Obama’s $5 Billion Train From Nowhere to Vegas

At the edge of the Mojave Desert, Victorville, a small city where storefronts are shuttered, a company linked to Senate Majority Leader Harry Reid wants to build a bullet train that would rocket tourists from the middle of nowhere to the gambling palaces of Las Vegas.

The idea behind the park-and-ride multi-billion project is people will drive 100 miles from Los Angeles, park their cars and board the 150 MPH train to gamble.

Privately held DesertXpress is on the verge of landing a $4.9 billion loan from the Obama administration’s push to modernize the U.S. rail network, plus Democrats are hoping to give Obama’s re-election a boost in Nevada.

Transportation Secretary Ray LaHood has blessed the train –  and planners imagine millions of travelers will flock to the isolated town station.

Athough an alliance of businesses are backing the project, and the project has cleared several regulatory hurdles in Washington, the Federal Railroad Administration from its own research warns it’s nearly impossible to predict how many people will actually ride the train.

Thomas Finkbiner of the Intermodal Transportation Institute at the University of Denver says “It’s insanity.

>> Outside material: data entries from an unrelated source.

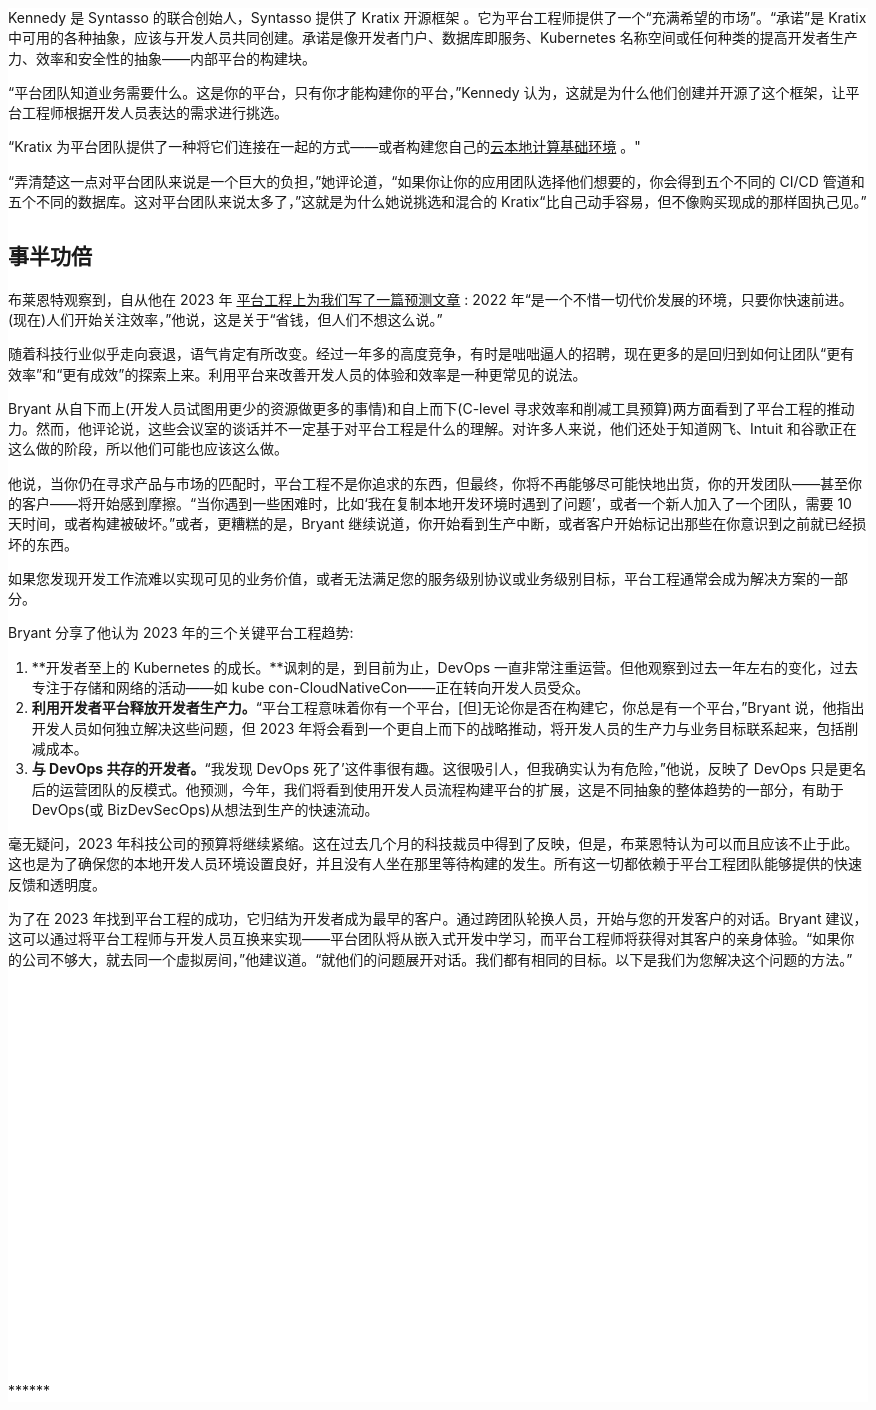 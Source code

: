 Kennedy 是 Syntasso 的联合创始人，Syntasso 提供了 Kratix 开源框架 。它为平台工程师提供了一个“充满希望的市场”。“承诺”是 Kratix 中可用的各种抽象，应该与开发人员共同创建。承诺是像开发者门户、数据库即服务、Kubernetes 名称空间或任何种类的提高开发者生产力、效率和安全性的抽象——内部平台的构建块。

“平台团队知道业务需要什么。这是你的平台，只有你才能构建你的平台，”Kennedy 认为，这就是为什么他们创建并开源了这个框架，让平台工程师根据开发人员表达的需求进行挑选。

“Kratix 为平台团队提供了一种将它们连接在一起的方式——或者构建您自己的[云本地计算基础](https://cncf.io/?utm_content=inline-mention)[环境](https://landscape.cncf.io/) 。"

“弄清楚这一点对平台团队来说是一个巨大的负担，”她评论道，“如果你让你的应用团队选择他们想要的，你会得到五个不同的 CI/CD 管道和五个不同的数据库。这对平台团队来说太多了，”这就是为什么她说挑选和混合的 Kratix“比自己动手容易，但不像购买现成的那样固执己见。”

## **事半功倍**

布莱恩特观察到，自从他在 2023 年 [平台工程上为我们写了一篇预测文章](https://thenewstack.io/platform-engineering-in-2023-dev-first-collaboration-and-apis/) : 2022 年“是一个不惜一切代价发展的环境，只要你快速前进。(现在)人们开始关注效率，”他说，这是关于“省钱，但人们不想这么说。”

随着科技行业似乎走向衰退，语气肯定有所改变。经过一年多的高度竞争，有时是咄咄逼人的招聘，现在更多的是回归到如何让团队“更有效率”和“更有成效”的探索上来。利用平台来改善开发人员的体验和效率是一种更常见的说法。

Bryant 从自下而上(开发人员试图用更少的资源做更多的事情)和自上而下(C-level 寻求效率和削减工具预算)两方面看到了平台工程的推动力。然而，他评论说，这些会议室的谈话并不一定基于对平台工程是什么的理解。对许多人来说，他们还处于知道网飞、Intuit 和谷歌正在这么做的阶段，所以他们可能也应该这么做。

他说，当你仍在寻求产品与市场的匹配时，平台工程不是你追求的东西，但最终，你将不再能够尽可能快地出货，你的开发团队——甚至你的客户——将开始感到摩擦。“当你遇到一些困难时，比如‘我在复制本地开发环境时遇到了问题’，或者一个新人加入了一个团队，需要 10 天时间，或者构建被破坏。”或者，更糟糕的是，Bryant 继续说道，你开始看到生产中断，或者客户开始标记出那些在你意识到之前就已经损坏的东西。

如果您发现开发工作流难以实现可见的业务价值，或者无法满足您的服务级别协议或业务级别目标，平台工程通常会成为解决方案的一部分。

Bryant 分享了他认为 2023 年的三个关键平台工程趋势:

1.  **开发者至上的 Kubernetes 的成长。**讽刺的是，到目前为止，DevOps 一直非常注重运营。但他观察到过去一年左右的变化，过去专注于存储和网络的活动——如 kube con-CloudNativeCon——正在转向开发人员受众。
2.  **利用开发者平台释放开发者生产力。**“平台工程意味着你有一个平台，[但]无论你是否在构建它，你总是有一个平台，”Bryant 说，他指出开发人员如何独立解决这些问题，但 2023 年将会看到一个更自上而下的战略推动，将开发人员的生产力与业务目标联系起来，包括削减成本。
3.  **与 DevOps 共存的开发者。**“我发现 DevOps 死了’这件事很有趣。这很吸引人，但我确实认为有危险，”他说，反映了 DevOps 只是更名后的运营团队的反模式。他预测，今年，我们将看到使用开发人员流程构建平台的扩展，这是不同抽象的整体趋势的一部分，有助于 DevOps(或 BizDevSecOps)从想法到生产的快速流动。

毫无疑问，2023 年科技公司的预算将继续紧缩。这在过去几个月的[](https://thenewstack.io/fear-and-layoffs-how-to-cope-with-techs-uncertain-times/)科技裁员中得到了反映，但是，布莱恩特认为可以而且应该不止于此。这也是为了确保您的本地开发人员环境设置良好，并且没有人坐在那里等待构建的发生。所有这一切都依赖于平台工程团队能够提供的快速反馈和透明度。

为了在 2023 年找到平台工程的成功，它归结为开发者成为最早的客户。通过跨团队轮换人员，开始与您的开发客户的对话。Bryant 建议，这可以通过将平台工程师与开发人员互换来实现——平台团队将从嵌入式开发中学习，而平台工程师将获得对其客户的亲身体验。“如果你的公司不够大，就去同一个虚拟房间，”他建议道。“就他们的问题展开对话。我们都有相同的目标。以下是我们为您解决这个问题的方法。”

<svg xmlns:xlink="http://www.w3.org/1999/xlink" viewBox="0 0 68 31" version="1.1"><title>Group</title> <desc>Created with Sketch.</desc></svg>******
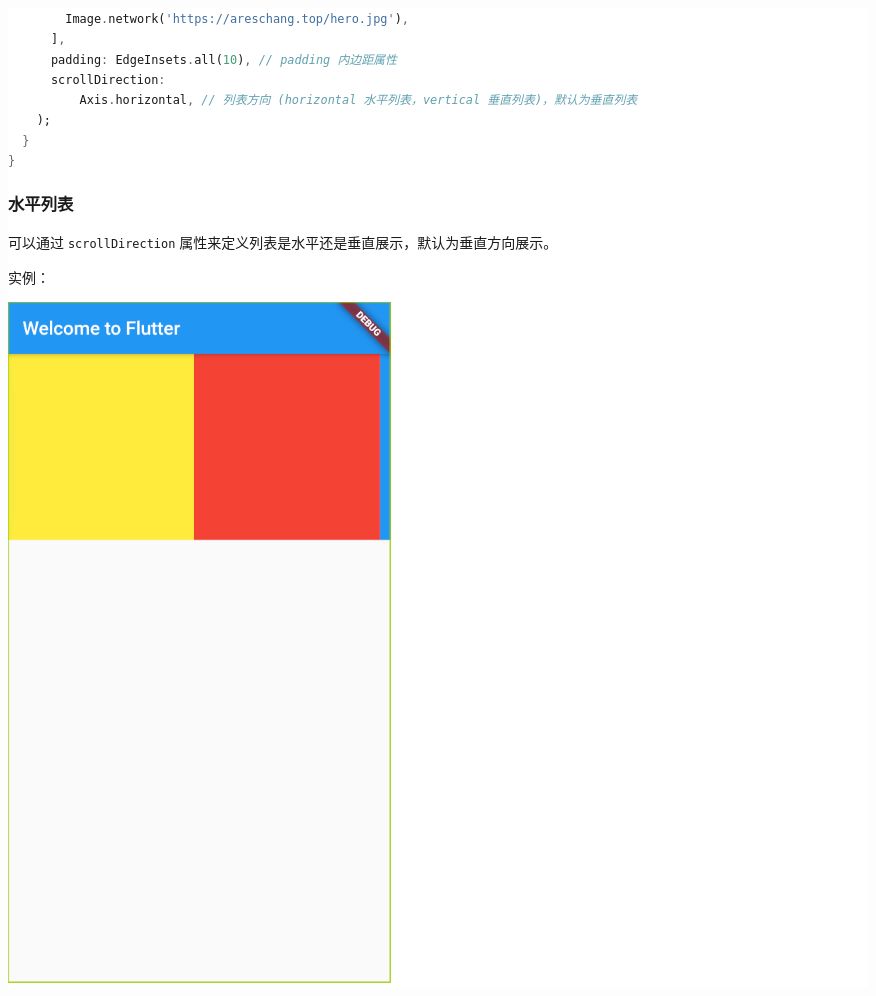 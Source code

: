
 ```dart
        Image.network('https://areschang.top/hero.jpg'),
      ],
      padding: EdgeInsets.all(10), // padding 内边距属性
      scrollDirection:
          Axis.horizontal, // 列表方向 (horizontal 水平列表，vertical 垂直列表)，默认为垂直列表
    );
  }
}
```

### 水平列表

可以通过 `scrollDirection` 属性来定义列表是水平还是垂直展示，默认为垂直方向展示。

实例：

![](./images/flutter-wudget-study/Snipaste_2021-04-13_15-41-22.png)
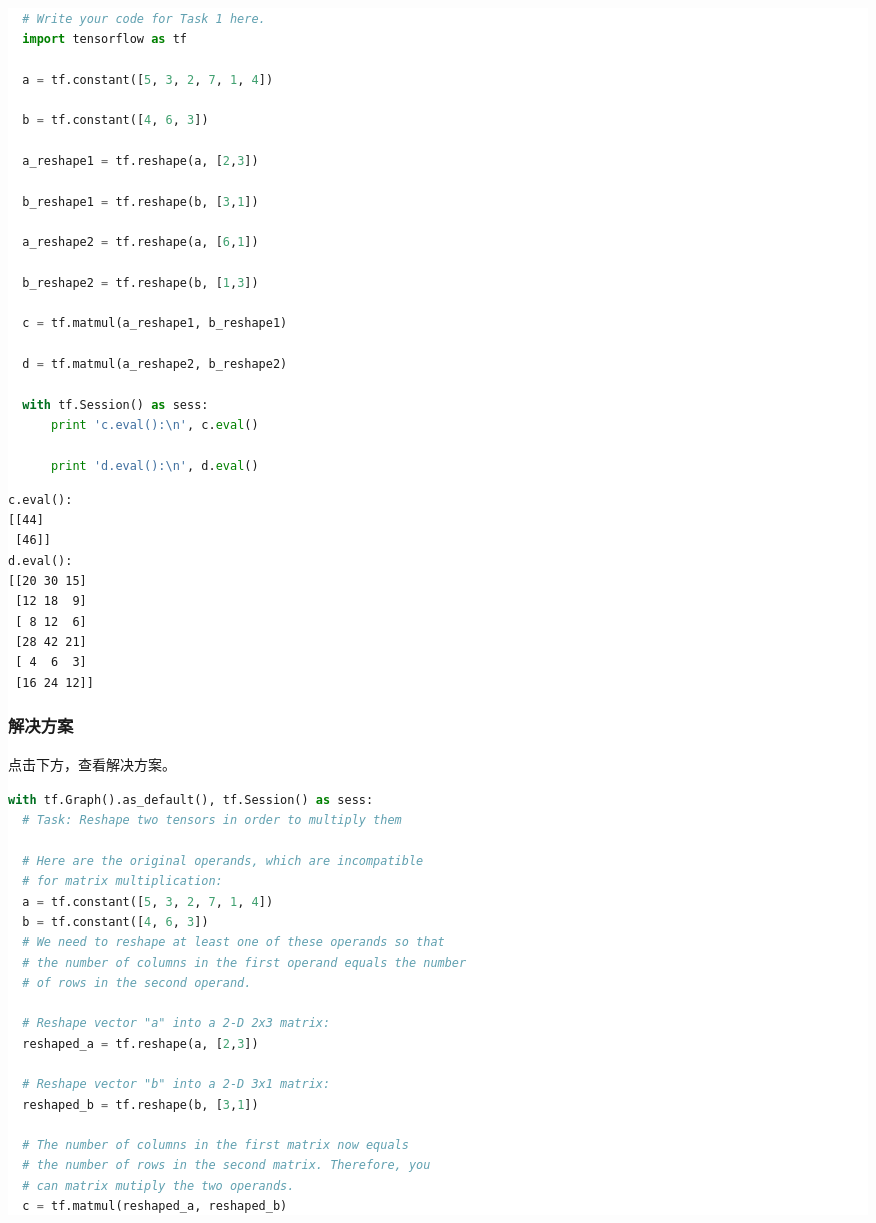 
```python
  # Write your code for Task 1 here.
  import tensorflow as tf 
  
  a = tf.constant([5, 3, 2, 7, 1, 4])
  
  b = tf.constant([4, 6, 3])
  
  a_reshape1 = tf.reshape(a, [2,3])
  
  b_reshape1 = tf.reshape(b, [3,1])
  
  a_reshape2 = tf.reshape(a, [6,1])
  
  b_reshape2 = tf.reshape(b, [1,3])
  
  c = tf.matmul(a_reshape1, b_reshape1)
  
  d = tf.matmul(a_reshape2, b_reshape2)
  
  with tf.Session() as sess:
      print 'c.eval():\n', c.eval()
      
      print 'd.eval():\n', d.eval()

```

    c.eval():
    [[44]
     [46]]
    d.eval():
    [[20 30 15]
     [12 18  9]
     [ 8 12  6]
     [28 42 21]
     [ 4  6  3]
     [16 24 12]]
    

 ### 解决方案

点击下方，查看解决方案。


```python
with tf.Graph().as_default(), tf.Session() as sess:
  # Task: Reshape two tensors in order to multiply them
  
  # Here are the original operands, which are incompatible
  # for matrix multiplication:
  a = tf.constant([5, 3, 2, 7, 1, 4])
  b = tf.constant([4, 6, 3])
  # We need to reshape at least one of these operands so that
  # the number of columns in the first operand equals the number
  # of rows in the second operand.

  # Reshape vector "a" into a 2-D 2x3 matrix:
  reshaped_a = tf.reshape(a, [2,3])

  # Reshape vector "b" into a 2-D 3x1 matrix:
  reshaped_b = tf.reshape(b, [3,1])

  # The number of columns in the first matrix now equals
  # the number of rows in the second matrix. Therefore, you
  # can matrix mutiply the two operands.
  c = tf.matmul(reshaped_a, reshaped_b)
```
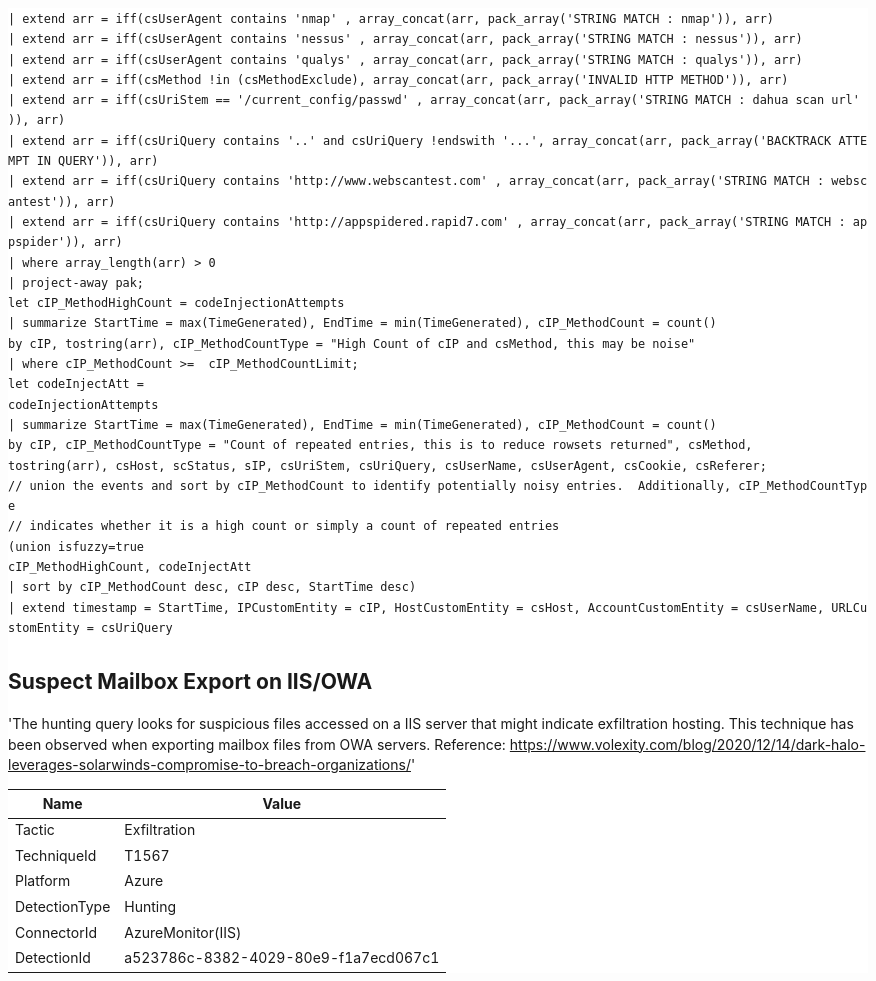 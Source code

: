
 ```kql
| extend arr = iff(csUserAgent contains 'nmap' , array_concat(arr, pack_array('STRING MATCH : nmap')), arr)
| extend arr = iff(csUserAgent contains 'nessus' , array_concat(arr, pack_array('STRING MATCH : nessus')), arr)
| extend arr = iff(csUserAgent contains 'qualys' , array_concat(arr, pack_array('STRING MATCH : qualys')), arr)
| extend arr = iff(csMethod !in (csMethodExclude), array_concat(arr, pack_array('INVALID HTTP METHOD')), arr)
| extend arr = iff(csUriStem == '/current_config/passwd' , array_concat(arr, pack_array('STRING MATCH : dahua scan url' )), arr)
| extend arr = iff(csUriQuery contains '..' and csUriQuery !endswith '...', array_concat(arr, pack_array('BACKTRACK ATTEMPT IN QUERY')), arr)
| extend arr = iff(csUriQuery contains 'http://www.webscantest.com' , array_concat(arr, pack_array('STRING MATCH : webscantest')), arr)
| extend arr = iff(csUriQuery contains 'http://appspidered.rapid7.com' , array_concat(arr, pack_array('STRING MATCH : appspider')), arr)
| where array_length(arr) > 0
| project-away pak;
let cIP_MethodHighCount = codeInjectionAttempts 
| summarize StartTime = max(TimeGenerated), EndTime = min(TimeGenerated), cIP_MethodCount = count() 
by cIP, tostring(arr), cIP_MethodCountType = "High Count of cIP and csMethod, this may be noise" 
| where cIP_MethodCount >=  cIP_MethodCountLimit;
let codeInjectAtt = 
codeInjectionAttempts 
| summarize StartTime = max(TimeGenerated), EndTime = min(TimeGenerated), cIP_MethodCount = count() 
by cIP, cIP_MethodCountType = "Count of repeated entries, this is to reduce rowsets returned", csMethod, 
tostring(arr), csHost, scStatus, sIP, csUriStem, csUriQuery, csUserName, csUserAgent, csCookie, csReferer;
// union the events and sort by cIP_MethodCount to identify potentially noisy entries.  Additionally, cIP_MethodCountType 
// indicates whether it is a high count or simply a count of repeated entries
(union isfuzzy=true
cIP_MethodHighCount, codeInjectAtt
| sort by cIP_MethodCount desc, cIP desc, StartTime desc)
| extend timestamp = StartTime, IPCustomEntity = cIP, HostCustomEntity = csHost, AccountCustomEntity = csUserName, URLCustomEntity = csUriQuery

```

## Suspect Mailbox Export on IIS/OWA

'The hunting query looks for suspicious files accessed on a IIS server that might indicate exfiltration hosting.
This technique has been observed when exporting mailbox files from OWA servers.
Reference: https://www.volexity.com/blog/2020/12/14/dark-halo-leverages-solarwinds-compromise-to-breach-organizations/'

|Name | Value |
| --- | --- |
|Tactic | Exfiltration|
|TechniqueId | T1567|
|Platform | Azure|
|DetectionType | Hunting |
|ConnectorId | AzureMonitor(IIS) |
|DetectionId | a523786c-8382-4029-80e9-f1a7ecd067c1 |
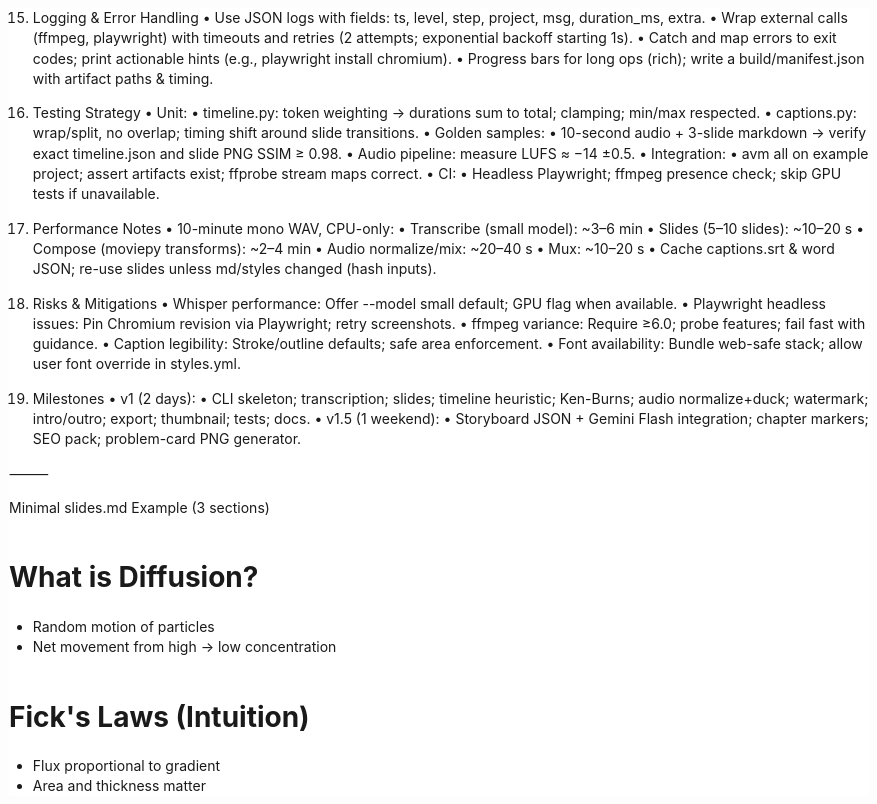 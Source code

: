 15) Logging & Error Handling
	•	Use JSON logs with fields: ts, level, step, project, msg, duration_ms, extra.
	•	Wrap external calls (ffmpeg, playwright) with timeouts and retries (2 attempts; exponential backoff starting 1s).
	•	Catch and map errors to exit codes; print actionable hints (e.g., playwright install chromium).
	•	Progress bars for long ops (rich); write a build/manifest.json with artifact paths & timing.

16) Testing Strategy
	•	Unit:
	•	timeline.py: token weighting → durations sum to total; clamping; min/max respected.
	•	captions.py: wrap/split, no overlap; timing shift around slide transitions.
	•	Golden samples:
	•	10-second audio + 3-slide markdown → verify exact timeline.json and slide PNG SSIM ≥ 0.98.
	•	Audio pipeline: measure LUFS ≈ −14 ±0.5.
	•	Integration:
	•	avm all on example project; assert artifacts exist; ffprobe stream maps correct.
	•	CI:
	•	Headless Playwright; ffmpeg presence check; skip GPU tests if unavailable.

17) Performance Notes
	•	10-minute mono WAV, CPU-only:
	•	Transcribe (small model): ~3–6 min
	•	Slides (5–10 slides): ~10–20 s
	•	Compose (moviepy transforms): ~2–4 min
	•	Audio normalize/mix: ~20–40 s
	•	Mux: ~10–20 s
	•	Cache captions.srt & word JSON; re-use slides unless md/styles changed (hash inputs).

18) Risks & Mitigations
	•	Whisper performance: Offer --model small default; GPU flag when available.
	•	Playwright headless issues: Pin Chromium revision via Playwright; retry screenshots.
	•	ffmpeg variance: Require ≥6.0; probe features; fail fast with guidance.
	•	Caption legibility: Stroke/outline defaults; safe area enforcement.
	•	Font availability: Bundle web-safe stack; allow user font override in styles.yml.

19) Milestones
	•	v1 (2 days):
	•	CLI skeleton; transcription; slides; timeline heuristic; Ken-Burns; audio normalize+duck; watermark; intro/outro; export; thumbnail; tests; docs.
	•	v1.5 (1 weekend):
	•	Storyboard JSON + Gemini Flash integration; chapter markers; SEO pack; problem-card PNG generator.

⸻

Minimal slides.md Example (3 sections)

# What is Diffusion?
- Random motion of particles
- Net movement from high → low concentration

# Fick's Laws (Intuition)
- Flux proportional to gradient
- Area and thickness matter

People won’t drive to a train to go someplace. If you are going to drive, why not drive all the way and leave when you want?”

Construction cost projections have soared to as much as $6.5 billion, not including interest on the loan. Some fear taxpayer subsidies are inevitable.

Reid and other supporters point to research that shows 80,000 new jobs, but FRA documents show virtually all those would be temporary – no more than 722 would be permanent.